I have to confess to not understanding the rush to become a professional photographer, to locking into a specific style and to chase after fashionable markets when the tools of technology have become so democratic, so accessible and so exciting. One might have expected, instead, a resurgence of the honoured tradition of amateur works, photographs created for love instead of for client needs.
But the world proceeds on its way, with ambitious peers and stylish publications, some in print, most virtual, driving this keenness to be hip, to be modern, to seek out the treasures of a post emulsion and developer world.
I may not understand the reasons for what you do and the way you choose to do it, but there are some mistakes that you make that are readily fixed, if you choose to find the will to embrace them.
One such error is to assume that nothing of importance happened in photography in Trinidad and Tobago before digital cameras hit six megapixels. I’ve met quite a few of you and know of almost all of you and your work (yes, the Internet is my friend too) and I’m constantly surprised to discover how little you actually know about local photography pre-Photoshop.
I understand this failing. I never knew, for instance, of Yaggie until his daughter took me under her wing as a banker, recognising all the signs of a photographer struggling with the basics of finance.
Most of you never knew Mary Norton, and now, regrettably, you never will. She died two weeks ago, after difficult years of battling a debilitating illness that stilled her unequivocal voice (she wrote, with flowing script, reams of instructions to friends and family though).
It’s been even more years than that since she stood behind the counter at any incarnation of Norton Studios, the business focused half of the team that became the first nationally known photography brand in Trinidad and Tobago.
Mary Norton never took a significant photograph in her life, though she did sometimes operate the passport setup at the business, but the story of Noel Norton would, I believe, have been quite different without her presence.
I first met her at Norton’s when it was located on Marli Street. Mary’s firm, no-nonsense manner was underlined by the certificate from a Dale Carnegie course behind her.

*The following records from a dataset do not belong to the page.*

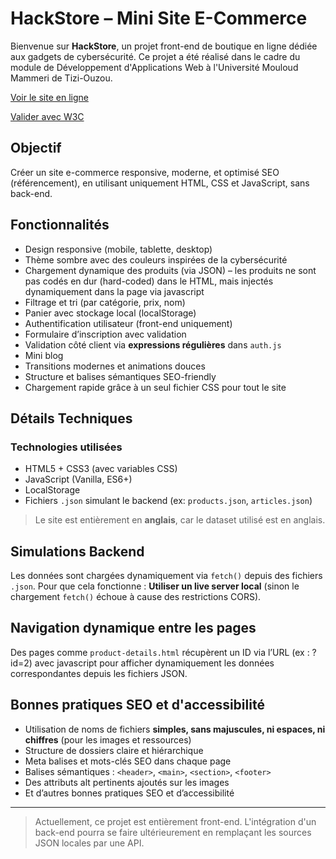 # HackStore – Mini Site E-Commerce

Bienvenue sur **HackStore**, un projet front-end de boutique en ligne dédiée aux gadgets de cybersécurité. Ce projet a été réalisé dans le cadre du module de Développement d'Applications Web à l'Université Mouloud Mammeri de Tizi-Ouzou.

[Voir le site en ligne](https://anistezkratt.github.io/index.html)

[Valider avec W3C](https://validator.w3.org/nu/?doc=https%3A%2F%2Fanistezkratt.github.io%2Findex.html)

## Objectif

Créer un site e-commerce responsive, moderne, et optimisé SEO (référencement), en utilisant uniquement HTML, CSS et JavaScript, sans back-end.

## Fonctionnalités

- Design responsive (mobile, tablette, desktop)
- Thème sombre avec des couleurs inspirées de la cybersécurité
- Chargement dynamique des produits (via JSON) – les produits ne sont pas codés en dur (hard-coded) dans le HTML, mais injectés dynamiquement dans la page via javascript
- Filtrage et tri (par catégorie, prix, nom)
- Panier avec stockage local (localStorage)
- Authentification utilisateur (front-end uniquement)
- Formulaire d’inscription avec validation
- Validation côté client via **expressions régulières** dans `auth.js`
- Mini blog
- Transitions modernes et animations douces
- Structure et balises sémantiques SEO-friendly
- Chargement rapide grâce à un seul fichier CSS pour tout le site

## Détails Techniques

### Technologies utilisées

- HTML5 + CSS3 (avec variables CSS)
- JavaScript (Vanilla, ES6+)
- LocalStorage
- Fichiers `.json` simulant le backend (ex: `products.json`, `articles.json`)

> Le site est entièrement en **anglais**, car le dataset utilisé est en anglais.

## Simulations Backend

Les données sont chargées dynamiquement via `fetch()` depuis des fichiers `.json`. Pour que cela fonctionne :
**Utiliser un live server local** (sinon le chargement `fetch()` échoue à cause des restrictions CORS).

## Navigation dynamique entre les pages

Des pages comme `product-details.html` récupèrent un ID via l’URL (ex : ?id=2) avec javascript pour afficher dynamiquement les données correspondantes depuis les fichiers JSON.

## Bonnes pratiques SEO et d'accessibilité

- Utilisation de noms de fichiers **simples, sans majuscules, ni espaces, ni chiffres** (pour les images et ressources)
- Structure de dossiers claire et hiérarchique
- Meta balises et mots-clés SEO dans chaque page
- Balises sémantiques : `<header>`, `<main>`, `<section>`, `<footer>`
- Des attributs alt pertinents ajoutés sur les images
- Et d’autres bonnes pratiques SEO et d’accessibilité

---

> Actuellement, ce projet est entièrement front-end. L'intégration d'un back-end pourra se faire ultérieurement en remplaçant les sources JSON locales par une API.
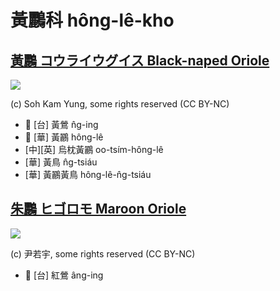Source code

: # 黃鸝科 hông-lê-kho

## [黃鸝 コウライウグイス Black-naped Oriole](https://ebird.org/species/blnori1)

![](https://inaturalist-open-data.s3.amazonaws.com/photos/5558984/medium.jpeg)

(c) Soh Kam Yung, some rights reserved (CC BY-NC)

- 🎯 [台] 黃鶯 n̂g-ing
- 🎯 [華] 黃鸝 hông-lê
- [中][英] 烏枕黃鸝 oo-tsím-hông-lê
- [華] 黃鳥 n̂g-tsiáu
- [華] 黃鸝黃鳥 hông-lê-n̂g-tsiáu

## [朱鸝 ヒゴロモ Maroon Oriole](https://ebird.org/species/marori2)

![](https://inaturalist-open-data.s3.amazonaws.com/photos/97057384/medium.jpg)

(c) 尹若宇, some rights reserved (CC BY-NC)

- 🎯 [台] 紅鶯 âng-ing
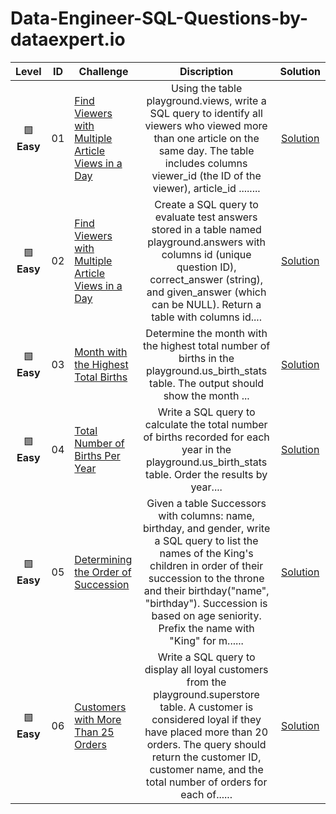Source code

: # Data-Engineer-SQL-Questions-by-dataexpert.io

| Level| ID | Challenge | Discription | Solution |
|:------:|:------:|------------|:---------:|:---------:|
|🟩 **Easy**| 01 | [Find Viewers with Multiple Article Views in a Day](https://www.dataexpert.io/question/find-multiple-article-viewers) |Using the table playground.views, write a SQL query to identify all viewers who viewed more than one article on the same day. The table includes columns viewer_id (the ID of the viewer), article_id ........| [Solution](https://github.com/harshali-2001/Data-Engineer-SQL-Questions-by-dataexpert.io/blob/main/Easy/Find%20Viewers%20with%20Multiple%20Article%20Views%20in%20a%20Day.md)|
|🟩 **Easy**| 02 | [Find Viewers with Multiple Article Views in a Day](https://www.dataexpert.io/question/check-test-answers) |Create a SQL query to evaluate test answers stored in a table named playground.answers with columns id (unique question ID), correct_answer (string), and given_answer (which can be NULL). Return a table with columns id....| [Solution](https://github.com/harshali-2001/Data-Engineer-SQL-Questions-by-dataexpert.io/blob/main/Easy/Check%20Test%20Answers.md)
|🟩 **Easy**| 03 | [Month with the Highest Total Births](https://www.dataexpert.io/question/highest-birth-month) |Determine the month with the highest total number of births in the playground.us_birth_stats table. The output should show the month ...| [Solution](https://github.com/harshali-2001/Data-Engineer-SQL-Questions-by-dataexpert.io/blob/main/Easy/Month%20with%20the%20Highest%20Total%20Births%20%20.md)|
|🟩 **Easy**| 04 | [Total Number of Births Per Year](https://www.dataexpert.io/question/total-births-per-year) |Write a SQL query to calculate the total number of births recorded for each year in the playground.us_birth_stats table. Order the results by year....| [Solution](https://github.com/harshali-2001/Data-Engineer-SQL-Questions-by-dataexpert.io/blob/main/Easy/Total%20Number%20of%20Births%20Per%20Year.md)
|🟩 **Easy**| 05 | [Determining the Order of Succession](https://www.dataexpert.io/question/order-of-succession) |Given a table Successors with columns: name, birthday, and gender, write a SQL query to list the names of the King's children in order of their succession to the throne and their birthday("name", "birthday"). Succession is based on age seniority. Prefix the name with "King" for m......  | [Solution](https://github.com/harshali-2001/Data-Engineer-SQL-Questions-by-dataexpert.io/edit/main/Easy/Determining%20the%20Order%20of%20Succession.md)
|🟩 **Easy**| 06 | [Customers with More Than 25 Orders](https://www.dataexpert.io/question/loyal-customers) |Write a SQL query to display all loyal customers from the playground.superstore table. A customer is considered loyal if they have placed more than 20 orders. The query should return the customer ID, customer name, and the total number of orders for each of...... | [Solution](https://github.com/harshali-2001/Data-Engineer-SQL-Questions-by-dataexpert.io/blob/main/Easy/Customers%20with%20More%20Than%2025%20Orders.md)



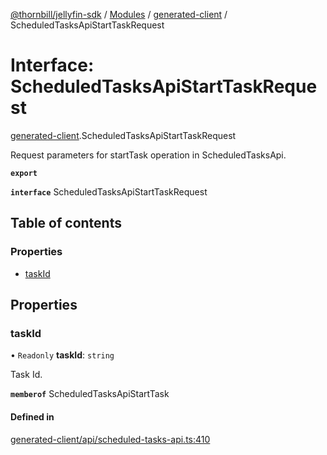 [@thornbill/jellyfin-sdk](../README.md) / [Modules](../modules.md) / [generated-client](../modules/generated_client.md) / ScheduledTasksApiStartTaskRequest

# Interface: ScheduledTasksApiStartTaskRequest

[generated-client](../modules/generated_client.md).ScheduledTasksApiStartTaskRequest

Request parameters for startTask operation in ScheduledTasksApi.

**`export`**

**`interface`** ScheduledTasksApiStartTaskRequest

## Table of contents

### Properties

- [taskId](generated_client.ScheduledTasksApiStartTaskRequest.md#taskid)

## Properties

### taskId

• `Readonly` **taskId**: `string`

Task Id.

**`memberof`** ScheduledTasksApiStartTask

#### Defined in

[generated-client/api/scheduled-tasks-api.ts:410](https://github.com/thornbill/jellyfin-sdk-typescript/blob/b5d0506/src/generated-client/api/scheduled-tasks-api.ts#L410)
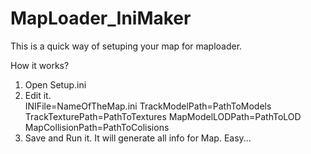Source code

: # MapLoader_IniMaker
This is a quick way of setuping your map for maploader.

How it works?
1. Open Setup.ini
2. Edit it.\
INIFile=NameOfTheMap.ini
TrackModelPath=PathToModels
TrackTexturePath=PathToTextures
MapModelLODPath=PathToLOD
MapCollisionPath=PathToColisions
3. Save and Run it. It will generate all info for Map. Easy...

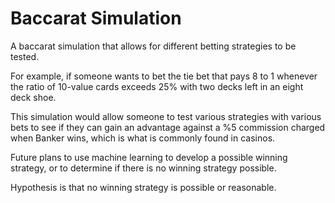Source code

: # Baccarat Simulation
A baccarat simulation that allows for different betting strategies to be tested. 

For example, if someone wants to bet the tie bet that pays 8 to 1 whenever the ratio of 10-value cards exceeds 25% with two decks left in an eight deck shoe.

This simulation would allow someone to test various strategies with various bets to see if they can gain an advantage against a %5 commission charged when Banker wins, which is what is commonly found in casinos. 

Future plans to use machine learning to develop a possible winning strategy, or to determine if there is no winning strategy possible. 

Hypothesis is that no winning strategy is possible or reasonable. 
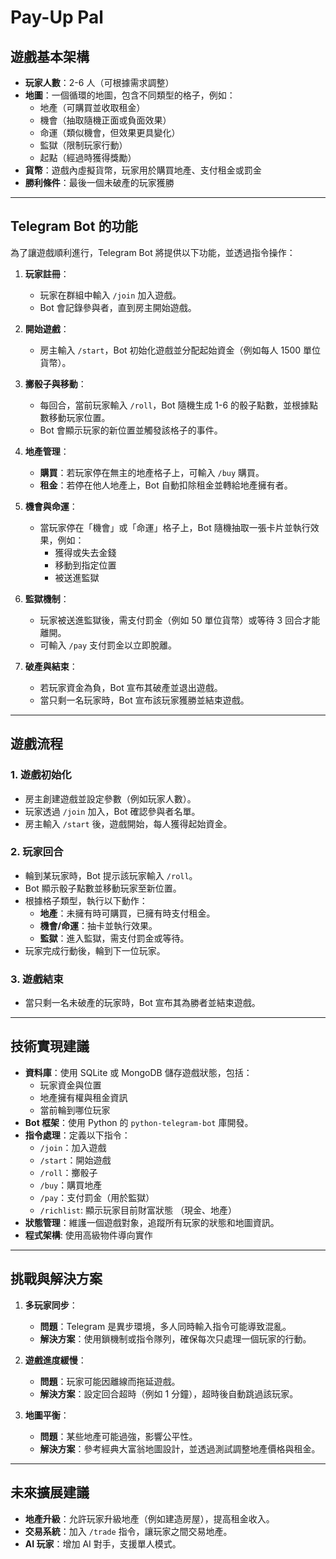 # Pay-Up Pal

## 遊戲基本架構

- **玩家人數**：2-6 人（可根據需求調整）
- **地圖**：一個循環的地圖，包含不同類型的格子，例如：
  - 地產（可購買並收取租金）
  - 機會（抽取隨機正面或負面效果）
  - 命運（類似機會，但效果更具變化）
  - 監獄（限制玩家行動）
  - 起點（經過時獲得獎勵）
- **貨幣**：遊戲內虛擬貨幣，玩家用於購買地產、支付租金或罰金
- **勝利條件**：最後一個未破產的玩家獲勝

---

## Telegram Bot 的功能

為了讓遊戲順利進行，Telegram Bot 將提供以下功能，並透過指令操作：

1. **玩家註冊**：
   - 玩家在群組中輸入 `/join` 加入遊戲。
   - Bot 會記錄參與者，直到房主開始遊戲。

2. **開始遊戲**：
   - 房主輸入 `/start`，Bot 初始化遊戲並分配起始資金（例如每人 1500 單位貨幣）。

3. **擲骰子與移動**：
   - 每回合，當前玩家輸入 `/roll`，Bot 隨機生成 1-6 的骰子點數，並根據點數移動玩家位置。
   - Bot 會顯示玩家的新位置並觸發該格子的事件。

4. **地產管理**：
   - **購買**：若玩家停在無主的地產格子上，可輸入 `/buy` 購買。
   - **租金**：若停在他人地產上，Bot 自動扣除租金並轉給地產擁有者。

5. **機會與命運**：
   - 當玩家停在「機會」或「命運」格子上，Bot 隨機抽取一張卡片並執行效果，例如：
     - 獲得或失去金錢
     - 移動到指定位置
     - 被送進監獄

6. **監獄機制**：
   - 玩家被送進監獄後，需支付罰金（例如 50 單位貨幣）或等待 3 回合才能離開。
   - 可輸入 `/pay` 支付罰金以立即脫離。

7. **破產與結束**：
   - 若玩家資金為負，Bot 宣布其破產並退出遊戲。
   - 當只剩一名玩家時，Bot 宣布該玩家獲勝並結束遊戲。

---

## 遊戲流程

### 1. 遊戲初始化

- 房主創建遊戲並設定參數（例如玩家人數）。
- 玩家透過 `/join` 加入，Bot 確認參與者名單。
- 房主輸入 `/start` 後，遊戲開始，每人獲得起始資金。

### 2. 玩家回合

- 輪到某玩家時，Bot 提示該玩家輸入 `/roll`。
- Bot 顯示骰子點數並移動玩家至新位置。
- 根據格子類型，執行以下動作：
  - **地產**：未擁有時可購買，已擁有時支付租金。
  - **機會/命運**：抽卡並執行效果。
  - **監獄**：進入監獄，需支付罰金或等待。
- 玩家完成行動後，輪到下一位玩家。

### 3. 遊戲結束

- 當只剩一名未破產的玩家時，Bot 宣布其為勝者並結束遊戲。

---

## 技術實現建議

- **資料庫**：使用 SQLite 或 MongoDB 儲存遊戲狀態，包括：
  - 玩家資金與位置
  - 地產擁有權與租金資訊
  - 當前輪到哪位玩家
- **Bot 框架**：使用 Python 的 `python-telegram-bot` 庫開發。
- **指令處理**：定義以下指令：
  - `/join`：加入遊戲
  - `/start`：開始遊戲
  - `/roll`：擲骰子
  - `/buy`：購買地產
  - `/pay`：支付罰金（用於監獄）
  - `/richlist`: 顯示玩家目前財富狀態 （現金、地產）
- **狀態管理**：維護一個遊戲對象，追蹤所有玩家的狀態和地圖資訊。
- **程式架構**: 使用高級物件導向實作

---

## 挑戰與解決方案

1. **多玩家同步**：
   - **問題**：Telegram 是異步環境，多人同時輸入指令可能導致混亂。
   - **解決方案**：使用鎖機制或指令隊列，確保每次只處理一個玩家的行動。

2. **遊戲進度緩慢**：
   - **問題**：玩家可能因離線而拖延遊戲。
   - **解決方案**：設定回合超時（例如 1 分鐘），超時後自動跳過該玩家。

3. **地圖平衡**：
   - **問題**：某些地產可能過強，影響公平性。
   - **解決方案**：參考經典大富翁地圖設計，並透過測試調整地產價格與租金。

---

## 未來擴展建議

- **地產升級**：允許玩家升級地產（例如建造房屋），提高租金收入。
- **交易系統**：加入 `/trade` 指令，讓玩家之間交易地產。
- **AI 玩家**：增加 AI 對手，支援單人模式。

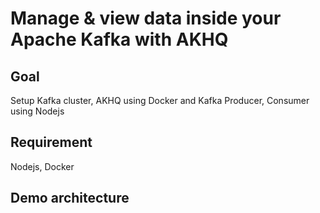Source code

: # Manage & view data inside your Apache Kafka with AKHQ

## Goal

Setup Kafka cluster, AKHQ using Docker and Kafka Producer, Consumer using Nodejs

## Requirement

Nodejs, Docker

## Demo architecture
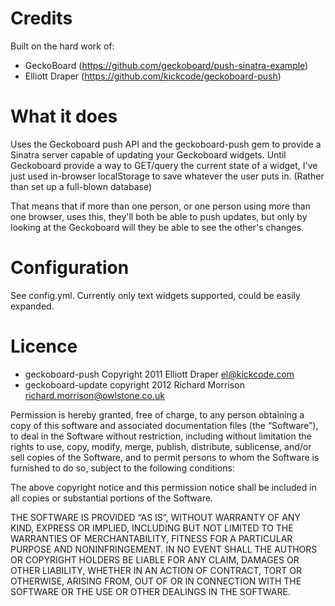 Credits
=======

Built on the hard work of:
* GeckoBoard (https://github.com/geckoboard/push-sinatra-example)
* Elliott Draper (https://github.com/kickcode/geckoboard-push)

What it does
============

Uses the Geckoboard push API and the geckoboard-push gem to provide a Sinatra server capable of updating your Geckoboard widgets.
Until Geckoboard provide a way to GET/query the current state of a widget, I've just used in-browser localStorage to save
whatever the user puts in.  (Rather than set up a full-blown database)

That means that if more than one person, or one person using more than one browser, uses this, they'll both be able to push
updates, but only by looking at the Geckoboard will they be able to see the other's changes.

Configuration
=============

See config.yml.  Currently only text widgets supported, could be easily expanded.

Licence
=======

* geckoboard-push Copyright 2011 Elliott Draper <el@kickcode.com>
* geckoboard-update copyright 2012 Richard Morrison <richard.morrison@owlstone.co.uk>

Permission is hereby granted, free of charge, to any person obtaining a copy of this software and associated documentation files (the “Software”), to deal in the Software without restriction, including without limitation the rights to use, copy, modify, merge, publish, distribute, sublicense, and/or sell copies of the Software, and to permit persons to whom the Software is furnished to do so, subject to the following conditions:

The above copyright notice and this permission notice shall be included in all copies or substantial portions of the Software.

THE SOFTWARE IS PROVIDED “AS IS”, WITHOUT WARRANTY OF ANY KIND, EXPRESS OR IMPLIED, INCLUDING BUT NOT LIMITED TO THE WARRANTIES OF MERCHANTABILITY, FITNESS FOR A PARTICULAR PURPOSE AND NONINFRINGEMENT. IN NO EVENT SHALL THE AUTHORS OR COPYRIGHT HOLDERS BE LIABLE FOR ANY CLAIM, DAMAGES OR OTHER LIABILITY, WHETHER IN AN ACTION OF CONTRACT, TORT OR OTHERWISE, ARISING FROM, OUT OF OR IN CONNECTION WITH THE SOFTWARE OR THE USE OR OTHER DEALINGS IN THE SOFTWARE.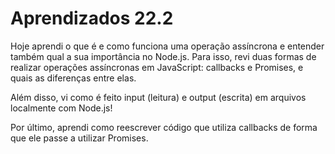 <h1>Aprendizados 22.2</h1>

Hoje aprendi o que é e como funciona uma operação assíncrona e entender também qual a sua importância no Node.js. Para isso, revi duas formas de realizar operações assíncronas em JavaScript: callbacks e Promises, e quais as diferenças entre elas.

Além disso, vi como é feito input (leitura) e output (escrita) em arquivos localmente com Node.js!

Por último, aprendi como reescrever código que utiliza callbacks de forma que ele passe a utilizar Promises.
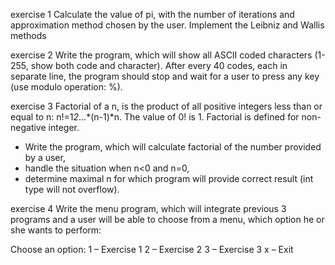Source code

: exercise 1
Calculate the value of pi, with the number of iterations and approximation method chosen by the user. Implement the Leibniz and Wallis methods

exercise 2
Write the program, which will show all ASCII coded characters (1-255, show both code and character). After every 40 codes, each in separate line, the program should stop and wait for a user to press any key (use modulo operation: %).

exercise 3
Factorial of a n, is the product of all positive integers less than or equal to n: n!=1*2*...*(n-1)*n. The value of 0! is 1. Factorial is defined for non-negative integer.
- Write the program, which will calculate factorial of the number provided by a user,
- handle the situation when n<0 and n=0,
- determine maximal n for which program will provide correct result (int type will not overflow).

exercise 4
Write the menu program, which will integrate previous 3 programs and a user will be able to choose from a menu, which option he or she wants to perform:

Choose an option:
1 – Exercise 1
2 – Exercise 2
3 – Exercise 3
x – Exit
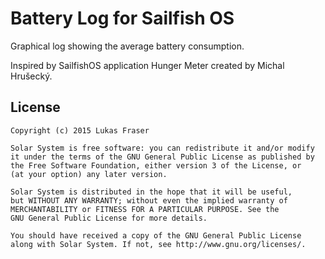 Battery Log for Sailfish OS
===========================

Graphical log showing the average battery consumption.

Inspired by SailfishOS application Hunger Meter created by Michal Hrušecký.


License
-------

    Copyright (c) 2015 Lukas Fraser

    Solar System is free software: you can redistribute it and/or modify
    it under the terms of the GNU General Public License as published by
    the Free Software Foundation, either version 3 of the License, or
    (at your option) any later version.

    Solar System is distributed in the hope that it will be useful,
    but WITHOUT ANY WARRANTY; without even the implied warranty of
    MERCHANTABILITY or FITNESS FOR A PARTICULAR PURPOSE. See the
    GNU General Public License for more details.

    You should have received a copy of the GNU General Public License
    along with Solar System. If not, see http://www.gnu.org/licenses/.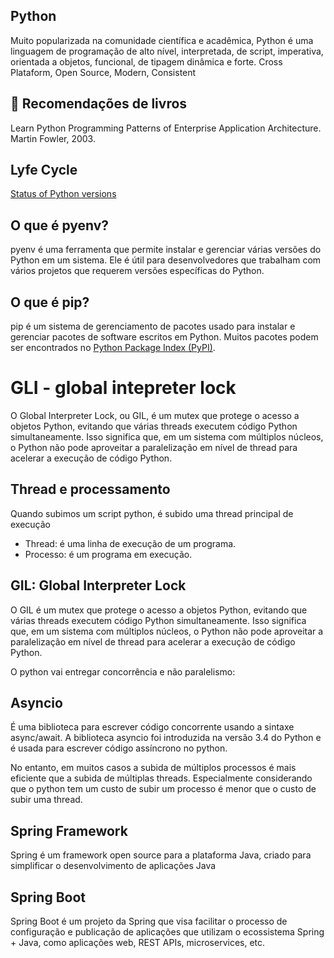 ## Python

Muito popularizada na comunidade científica e acadêmica, Python é uma linguagem de programação de alto nível, interpretada, de script, imperativa, orientada a objetos, funcional, de tipagem dinâmica e forte. 
Cross Plataform, Open Source, Modern, Consistent

## 📕 Recomendações de livros

Learn Python Programming
Patterns of Enterprise Application Architecture. Martin Fowler, 2003.

## Lyfe Cycle

[Status of Python versions](https://devguide.python.org/versions/#versions)


## O que é pyenv?

pyenv é uma ferramenta que permite instalar e gerenciar várias versões do Python em um sistema. Ele é útil para desenvolvedores que trabalham com vários projetos que requerem versões específicas do Python.

## O que é pip?

pip é um sistema de gerenciamento de pacotes usado para instalar e gerenciar pacotes de software escritos em Python. Muitos pacotes podem ser encontrados no [Python Package Index (PyPI)](https://pypi.org/).


# GLI - global intepreter lock

O Global Interpreter Lock, ou GIL, é um mutex que protege o acesso a objetos Python, evitando que várias threads executem código Python simultaneamente. Isso significa que, em um sistema com múltiplos núcleos, o Python não pode aproveitar a paralelização em nível de thread para acelerar a execução de código Python.

## Thread e processamento

Quando subimos um script python, é subido uma thread principal de execução

- Thread: é uma linha de execução de um programa.
- Processo: é um programa em execução.

## GIL: Global Interpreter Lock

O GIL é um mutex que protege o acesso a objetos Python, evitando que várias threads executem código Python simultaneamente. Isso significa que, em um sistema com múltiplos núcleos, o Python não pode aproveitar a paralelização em nível de thread para acelerar a execução de código Python.

O python vai entregar concorrência e não paralelismo:


## Asyncio

É uma biblioteca para escrever código concorrente usando a sintaxe async/await. A biblioteca asyncio foi introduzida na versão 3.4 do Python e é usada para escrever código assíncrono no python.

No entanto, em muitos casos a subida de múltiplos processos é mais eficiente que a subida de múltiplas threads.
Especialmente considerando que o python tem um custo de subir um processo é menor que o custo de subir uma thread.


## Spring Framework

Spring é um framework open source para a plataforma Java, criado para simplificar o desenvolvimento de aplicações Java

## Spring Boot

Spring Boot é um projeto da Spring que visa facilitar o processo de configuração e publicação de aplicações que utilizam o ecossistema Spring + Java, como aplicações web, REST APIs, microservices, etc.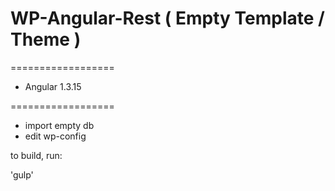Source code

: # WP-Angular-Rest ( Empty Template / Theme )

==================

- Angular 1.3.15

==================

- import empty db
- edit wp-config

to build, run:

'gulp'
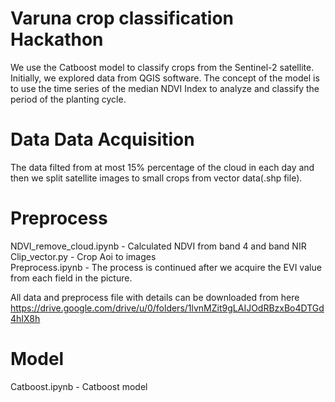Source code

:# Varuna crop classification Hackathon
   We use the Catboost model to classify crops from the Sentinel-2 satellite. Initially, we explored data from QGIS software. The concept of the model is to use the time series of the median NDVI Index to analyze and classify the period of the planting cycle. 
# Data Data Acquisition
   The data filted from at most 15% percentage of the cloud in each day and then we split satellite images to small crops from vector data(.shp file).
# Preprocess
   NDVI_remove_cloud.ipynb - Calculated NDVI from band 4 and band NIR\
   Clip_vector.py - Crop Aoi to images\
   Preprocess.ipynb - The process is continued after we acquire the EVI value from each field in the picture.
   
   All data and preprocess file with details can be downloaded from here
   https://drive.google.com/drive/u/0/folders/1lvnMZit9gLAIJOdRBzxBo4DTGd4hIX8h
# Model
   Catboost.ipynb - Catboost model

Over all the decades I knew her, I never mustered the nerve to ask whether she had been even sterner before the course.
Hers was the business of keeping Noel focused on the needs of the studios, balancing the ready temptations of new gear with the demands of raising a family of six children and meeting the company’s payroll.
It was Mary who, faced with enough money for Noel to buy his first Hasselblad camera or make the down payment on a house, gave the go ahead for the camera confident that in the young photographer’s hands, it would buy the house for them.
Mary backed Noel’s opportunity to travel the world with famed English photographer Norman Parkinson, knowing full well that she was sending her handsome husband off to work with some of the world’s most beautiful models.
And it was Mary who anchored the Photographic Industries Association of Trinidad and Tobago, beginning with Noel’s tenure as its first president and continuing until the seminal professional grouping of local photographers and lab owners dissolved a decade later.
Many professional photographers were touched by Mary during her management of the studio. Managing her studio, Mary tended to two families, the children of her marriage and the offspring of her career.
Some were staff, like John De La Bastide and Michael Loregnard, some were inspired after a brief time there, like Sonya Sanchez-Arias, and some were wandering souls given coaching and inspiration, like Garth Murrel and myself.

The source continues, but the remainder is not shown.